Das Abzeichen ist jetzt attraktiver, zeitgemäßer und wieder stärker als Leistungsabzeichen positioniert und stärkt die Sportvereine. Das Bayerische Sportleistungsabzeichen (BSLA) wurde im Zuge der Reform allerdings abgeschafft, da das neue Deutsche Sportabzeichen einige wesentliche Elemente des BSLA übernommen hat. Michael Eimansberger und der BLSV-Kreisvorsitzende Walter Mayr hoffen, dass die Verjüngungskur Früchte trägt und der große Sportkreis Rosenheim nun wieder einen Schub bekommt, nachdem in den vergangenen Jahren die Zahl der abgelegten Sportabzeichen in der Region insbesondere in den Schulen deutlich zurückging, 2012 lag sie bei 1067 Abzeichen.

Bei der feierlichen Ehrung lobte Eimansberger jedoch ausdrücklich das Finsterwalder-Gymnasium in Rosenheim und die Michael-Ende-Mittelschule in Raubling, die im vergangenen Jahr zu den bayernweit aktivsten Schulen zählten. Auch viele Vereine ermuntern ihre Mitglieder zum Ablegen des Leistungsabzeichens. Spitzenreiter bei den Großvereinen mit mehr als 1500 Mitgliedern war 2012 wie auch schon im Jahr zuvor wieder der TSV Wasserburg vor dem TuS Prien und dem TuS 1862 Bad Aibling. Bei den mittelgroßen Vereinen mit 500 bis 1500 Mitgliedern war der SV Amerang vor dem PTSV Rosenheim und dem SV Bad Feilnbach.

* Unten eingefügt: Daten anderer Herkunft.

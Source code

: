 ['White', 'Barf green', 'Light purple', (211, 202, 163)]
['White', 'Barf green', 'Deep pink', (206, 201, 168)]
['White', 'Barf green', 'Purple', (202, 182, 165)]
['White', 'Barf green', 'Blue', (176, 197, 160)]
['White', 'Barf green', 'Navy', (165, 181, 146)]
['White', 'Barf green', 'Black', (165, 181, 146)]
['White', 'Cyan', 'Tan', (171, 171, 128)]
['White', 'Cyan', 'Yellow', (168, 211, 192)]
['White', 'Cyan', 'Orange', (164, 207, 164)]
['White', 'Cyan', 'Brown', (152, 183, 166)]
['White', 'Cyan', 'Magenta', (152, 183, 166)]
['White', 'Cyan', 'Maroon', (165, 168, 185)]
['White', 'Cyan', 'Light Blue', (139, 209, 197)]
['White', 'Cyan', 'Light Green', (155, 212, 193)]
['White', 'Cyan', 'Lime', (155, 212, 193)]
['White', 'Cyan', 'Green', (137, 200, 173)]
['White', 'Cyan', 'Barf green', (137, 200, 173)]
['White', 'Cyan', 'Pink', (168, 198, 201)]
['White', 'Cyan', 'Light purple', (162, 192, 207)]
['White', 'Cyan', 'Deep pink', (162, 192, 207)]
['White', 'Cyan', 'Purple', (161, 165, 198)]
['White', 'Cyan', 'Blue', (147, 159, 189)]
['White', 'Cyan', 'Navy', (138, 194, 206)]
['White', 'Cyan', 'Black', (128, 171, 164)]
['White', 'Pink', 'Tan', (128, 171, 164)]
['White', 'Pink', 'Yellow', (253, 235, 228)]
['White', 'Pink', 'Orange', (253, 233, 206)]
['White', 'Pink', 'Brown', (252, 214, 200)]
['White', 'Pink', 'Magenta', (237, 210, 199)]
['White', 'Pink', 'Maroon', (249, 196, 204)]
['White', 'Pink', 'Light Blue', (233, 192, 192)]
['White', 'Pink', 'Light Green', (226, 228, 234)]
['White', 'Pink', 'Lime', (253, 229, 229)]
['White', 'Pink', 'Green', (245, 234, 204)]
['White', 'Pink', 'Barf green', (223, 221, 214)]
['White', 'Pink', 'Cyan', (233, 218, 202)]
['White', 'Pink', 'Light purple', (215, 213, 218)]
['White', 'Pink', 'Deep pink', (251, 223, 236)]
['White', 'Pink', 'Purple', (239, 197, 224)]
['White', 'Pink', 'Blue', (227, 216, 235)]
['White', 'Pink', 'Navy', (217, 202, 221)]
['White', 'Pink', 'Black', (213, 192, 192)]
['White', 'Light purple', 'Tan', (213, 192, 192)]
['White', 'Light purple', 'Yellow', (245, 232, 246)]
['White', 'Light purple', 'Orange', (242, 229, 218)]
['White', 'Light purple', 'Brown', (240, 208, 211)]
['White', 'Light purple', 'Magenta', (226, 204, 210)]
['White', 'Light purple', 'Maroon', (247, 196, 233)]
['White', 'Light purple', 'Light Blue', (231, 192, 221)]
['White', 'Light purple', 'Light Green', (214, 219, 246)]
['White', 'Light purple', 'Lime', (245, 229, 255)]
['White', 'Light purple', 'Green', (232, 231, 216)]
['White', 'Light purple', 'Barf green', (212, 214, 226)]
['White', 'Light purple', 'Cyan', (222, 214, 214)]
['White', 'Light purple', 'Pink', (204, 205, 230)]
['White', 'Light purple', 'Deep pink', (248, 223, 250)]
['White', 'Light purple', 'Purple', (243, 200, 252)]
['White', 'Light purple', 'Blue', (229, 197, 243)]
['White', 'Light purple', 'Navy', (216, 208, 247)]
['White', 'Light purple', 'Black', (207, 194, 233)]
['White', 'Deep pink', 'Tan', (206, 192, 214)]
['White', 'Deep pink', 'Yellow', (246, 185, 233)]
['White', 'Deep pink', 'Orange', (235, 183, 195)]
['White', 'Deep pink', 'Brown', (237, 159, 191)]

Den ersten Platz bei den kleinen Vereinen holte sich der Skiclub Westerndorf St. Peter vor dem SV Achenmühle und dem BRSV Rosenheim, der jedoch seinen Schwerpunkt auf Behindertensportabzeichen legt. Ein besonderes Highlight war natürlich auch wieder die Ehrung von langjährigen Sportabzeichenabsolventen. So hat Josef Obermaier vom TSV Hohenthann bereits 50 Mal das Deutsche Sportabzeichen abgelegt – eine breitensportliche Höchstleistung, zumal dies jeweils nur einmal pro Jahr möglich ist. Das gleiche gilt aber auch für Manfred Benkel (TSV Brannenburg) mit 45, Erna Gruber (TuS Raubling) mit 30, Rosemarie Furtner (SV Riedering) und Christoph Heinzl (Skiclub Westerndorf) mit je 25 erfolgreichen Nachweisen. Letztmalig 2012 haben das Bayerische Sportleistungsabzeichen zum 35. Mal Luise Kauer (TSV Brannenburg) und Hermann Eggerl (SV Schlossberg-Stephanskirchen) abgelegt, jeweils 30 Mal Annemarie Pauker, Alfred Schiller und Dr. Reinhard Pürner (SV Schlossberg-Stephanskirchen) sowie Erich Schmid (SV Riedering). Das Abzeichen für 25-malige Wiederholung erhielten Peter Unterseher (SV Achenmühle) und Prof. Dr. Hilmar Mund (TSV Brannenburg).